┏━━

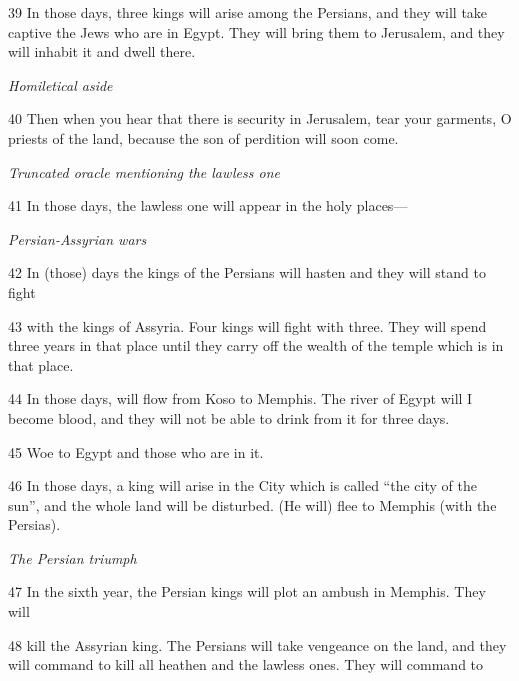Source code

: \par 39 In those days, three kings will arise among the Persians, and they will take captive the Jews who are in Egypt. They will bring them to Jerusalem, and they will inhabit it and dwell there. 

\par \textit{Homiletical aside}

\par 40 Then when you hear that there is security in Jerusalem, tear your garments, O priests of the land, because the son of perdition will soon come.

\par \textit{Truncated oracle mentioning the lawless one}

\par 41 In those days, the lawless one will appear in the holy places—

\par \textit{Persian-Assyrian wars}

\par 42 In (those) days the kings of the Persians will hasten and they will stand to fight

\par 43 with the kings of Assyria. Four kings will fight with three. They will spend three years in that place until they carry off the wealth of the temple which is in that place.

\par 44 In those days, will flow from Koso to Memphis. The river of Egypt will I become blood, and they will not be able to drink from it for three days.

\par 45 Woe to Egypt and those who are in it.

\par 46 In those days, a king will arise in the City which is called “the city of the sun”, and the whole land will be disturbed. (He will) flee to Memphis (with the Persias).

\par \textit{The Persian triumph}

\par 47 In the sixth year, the Persian kings will plot an ambush in Memphis. They will

\par 48 kill the Assyrian king. The Persians will take vengeance on the land, and they will command to kill all heathen and the lawless ones. They will command to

┗━━

Brief :: The expected result is the complete listing above, printed exactly, with no pictures.

Reply to the task ::
Source code

: \par 39 In those days, three kings will arise among the Persians, and they will take captive the Jews who are in Egypt. They will bring them to Jerusalem, and they will inhabit it and dwell there. 

\par \textit{Homiletical aside}

\par 40 Then when you hear that there is security in Jerusalem, tear your garments, O priests of the land, because the son of perdition will soon come.

\par \textit{Truncated oracle mentioning the lawless one}

\par 41 In those days, the lawless one will appear in the holy places—

\par \textit{Persian-Assyrian wars}

\par 42 In (those) days the kings of the Persians will hasten and they will stand to fight

\par 43 with the kings of Assyria. Four kings will fight with three. They will spend three years in that place until they carry off the wealth of the temple which is in that place.

\par 44 In those days, will flow from Koso to Memphis. The river of Egypt will I become blood, and they will not be able to drink from it for three days.

\par 45 Woe to Egypt and those who are in it.

\par 46 In those days, a king will arise in the City which is called “the city of the sun”, and the whole land will be disturbed. (He will) flee to Memphis (with the Persias).

\par \textit{The Persian triumph}

\par 47 In the sixth year, the Persian kings will plot an ambush in Memphis. They will

\par 48 kill the Assyrian king. The Persians will take vengeance on the land, and they will command to kill all heathen and the lawless ones. They will command to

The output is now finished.